TASK DETAILS:
A verbatim repetition of the data below is requested, without images.

[Dataset entries]
....

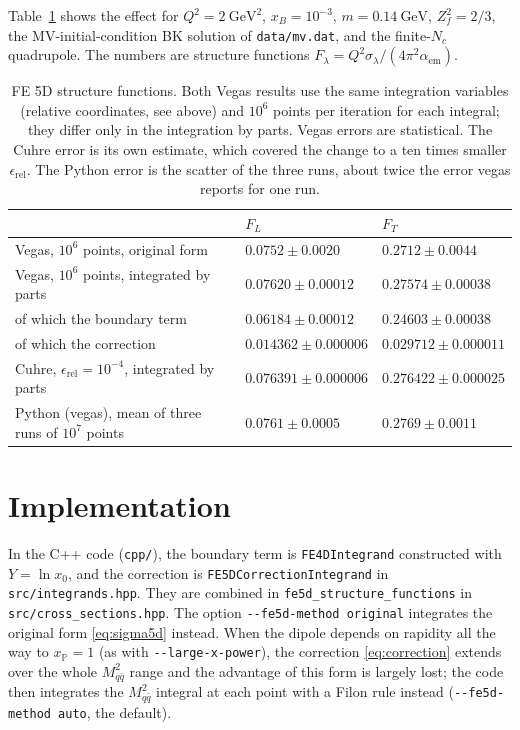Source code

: \documentclass[11pt,a4paper]{article}
\newcommand{\Mqq}{M_{q\bar q}^2}
\newcommand{\xP}{x_{\mathbb{P}}}
\begin{document}
Table~\ref{tab:numbers} shows the effect for $Q^2 = 2\ \text{GeV}^2$,
$x_B = 10^{-3}$, $m = 0.14\ \text{GeV}$, $Z_f^2 = 2/3$, the MV-initial-condition
BK solution of \texttt{data/mv.dat}, and the finite-$N_c$ quadrupole. The
numbers are structure functions $F_\lambda = Q^2 \sigma_\lambda/(4\pi^2
\alpha_{\text{em}})$.
\begin{table}[h]
  \centering
  \small
  \begin{tabular}{lll}
    \toprule
    & $F_L$ & $F_T$ \\
    \midrule
    Vegas, $10^6$ points, original form          & $0.0752 \pm 0.0020$ & $0.2712 \pm 0.0044$ \\
    Vegas, $10^6$ points, integrated by parts    & $0.07620 \pm 0.00012$ & $0.27574 \pm 0.00038$ \\
    \quad of which the boundary term            & $0.06184 \pm 0.00012$ & $0.24603 \pm 0.00038$ \\
    \quad of which the correction               & $0.014362 \pm 0.000006$ & $0.029712 \pm 0.000011$ \\
    Cuhre, $\epsilon_{\text{rel}} = 10^{-4}$, integrated by parts & $0.076391 \pm 0.000006$ & $0.276422 \pm 0.000025$ \\
    Python (vegas), mean of three runs of $10^7$ points & $0.0761 \pm 0.0005$ & $0.2769 \pm 0.0011$ \\
    \bottomrule
  \end{tabular}
  \caption{FE 5D structure functions. Both Vegas results use the same
    integration variables (relative coordinates, see above) and $10^6$ points
    per iteration for each integral; they differ only in the integration by
    parts. Vegas errors are statistical. The Cuhre
    error is its own estimate, which covered the change to a ten times smaller
    $\epsilon_{\text{rel}}$. The Python error is the scatter of the three runs,
    about twice the error vegas reports for one run.}
  \label{tab:numbers}
\end{table}

\section{Implementation}

In the C++ code (\texttt{cpp/}), the boundary term is \texttt{FE4DIntegrand}
constructed with $Y = \ln x_0$, and the correction is
\texttt{FE5DCorrectionIntegrand} in \texttt{src/integrands.hpp}. They are
combined in \texttt{fe5d\_structure\_functions} in
\texttt{src/cross\_sections.hpp}. The option \texttt{-{}-fe5d-method original}
integrates the original form \eqref{eq:sigma5d} instead. When the dipole depends
on rapidity all the way to $\xP = 1$ (as with \texttt{-{}-large-x-power}), the
correction \eqref{eq:correction} extends over the whole $\Mqq$ range and the
advantage of this form is largely lost; the code then integrates the $\Mqq$
integral at each point with a Filon rule instead (\texttt{-{}-fe5d-method auto},
the default).
\end{document}

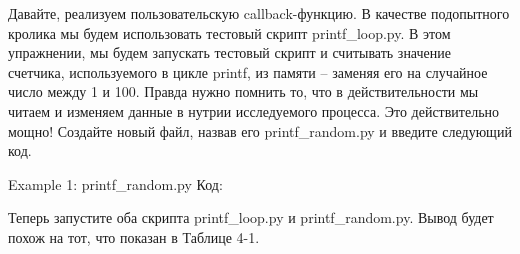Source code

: \documentclass[12pt, a4paper, oneside]{book}
\begin{document}
Давайте, реализуем пользовательскую callback-функцию. В качестве подопытного кролика мы будем использовать тестовый скрипт printf\_loop.py. В этом упражнении, мы будем запускать тестовый скрипт и считывать значение счетчика, используемого в цикле printf, из памяти – заменяя его на случайное число между 1 и 100. Правда нужно помнить то, что в действительности мы читаем и изменяем данные в нутрии исследуемого процесса. Это действительно мощно! Создайте новый файл, назвав его printf\_random.py и введите следующий код.

Example 1: printf\_random.py
Код:











Теперь запустите оба скрипта printf\_loop.py и printf\_random.py. Вывод будет похож на тот, что показан в Таблице 4-1.
\end{document}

....

TASK RESULT:
Source code

: \documentclass[11pt,a4paper]{article}
\newcommand{\Mqq}{M_{q\bar q}^2}
\newcommand{\xP}{x_{\mathbb{P}}}
\begin{document}
Table~\ref{tab:numbers} shows the effect for $Q^2 = 2\ \text{GeV}^2$,
$x_B = 10^{-3}$, $m = 0.14\ \text{GeV}$, $Z_f^2 = 2/3$, the MV-initial-condition
BK solution of \texttt{data/mv.dat}, and the finite-$N_c$ quadrupole. The
numbers are structure functions $F_\lambda = Q^2 \sigma_\lambda/(4\pi^2
\alpha_{\text{em}})$.
\begin{table}[h]
  \centering
  \small
  \begin{tabular}{lll}
    \toprule
    & $F_L$ & $F_T$ \\
    \midrule
    Vegas, $10^6$ points, original form          & $0.0752 \pm 0.0020$ & $0.2712 \pm 0.0044$ \\
    Vegas, $10^6$ points, integrated by parts    & $0.07620 \pm 0.00012$ & $0.27574 \pm 0.00038$ \\
    \quad of which the boundary term            & $0.06184 \pm 0.00012$ & $0.24603 \pm 0.00038$ \\
    \quad of which the correction               & $0.014362 \pm 0.000006$ & $0.029712 \pm 0.000011$ \\
    Cuhre, $\epsilon_{\text{rel}} = 10^{-4}$, integrated by parts & $0.076391 \pm 0.000006$ & $0.276422 \pm 0.000025$ \\
    Python (vegas), mean of three runs of $10^7$ points & $0.0761 \pm 0.0005$ & $0.2769 \pm 0.0011$ \\
    \bottomrule
  \end{tabular}
  \caption{FE 5D structure functions. Both Vegas results use the same
    integration variables (relative coordinates, see above) and $10^6$ points
    per iteration for each integral; they differ only in the integration by
    parts. Vegas errors are statistical. The Cuhre
    error is its own estimate, which covered the change to a ten times smaller
    $\epsilon_{\text{rel}}$. The Python error is the scatter of the three runs,
    about twice the error vegas reports for one run.}
  \label{tab:numbers}
\end{table}

\section{Implementation}

In the C++ code (\texttt{cpp/}), the boundary term is \texttt{FE4DIntegrand}
constructed with $Y = \ln x_0$, and the correction is
\texttt{FE5DCorrectionIntegrand} in \texttt{src/integrands.hpp}. They are
combined in \texttt{fe5d\_structure\_functions} in
\texttt{src/cross\_sections.hpp}. The option \texttt{-{}-fe5d-method original}
integrates the original form \eqref{eq:sigma5d} instead. When the dipole depends
on rapidity all the way to $\xP = 1$ (as with \texttt{-{}-large-x-power}), the
correction \eqref{eq:correction} extends over the whole $\Mqq$ range and the
advantage of this form is largely lost; the code then integrates the $\Mqq$
integral at each point with a Filon rule instead (\texttt{-{}-fe5d-method auto},
the default).
\end{document}

Source code

: \documentclass[12pt, a4paper, oneside]{book}
\begin{document}
Давайте, реализуем пользовательскую callback-функцию. В качестве подопытного кролика мы будем использовать тестовый скрипт printf\_loop.py. В этом упражнении, мы будем запускать тестовый скрипт и считывать значение счетчика, используемого в цикле printf, из памяти – заменяя его на случайное число между 1 и 100. Правда нужно помнить то, что в действительности мы читаем и изменяем данные в нутрии исследуемого процесса. Это действительно мощно! Создайте новый файл, назвав его printf\_random.py и введите следующий код.

Example 1: printf\_random.py
Код:











Теперь запустите оба скрипта printf\_loop.py и printf\_random.py. Вывод будет похож на тот, что показан в Таблице 4-1.
\end{document}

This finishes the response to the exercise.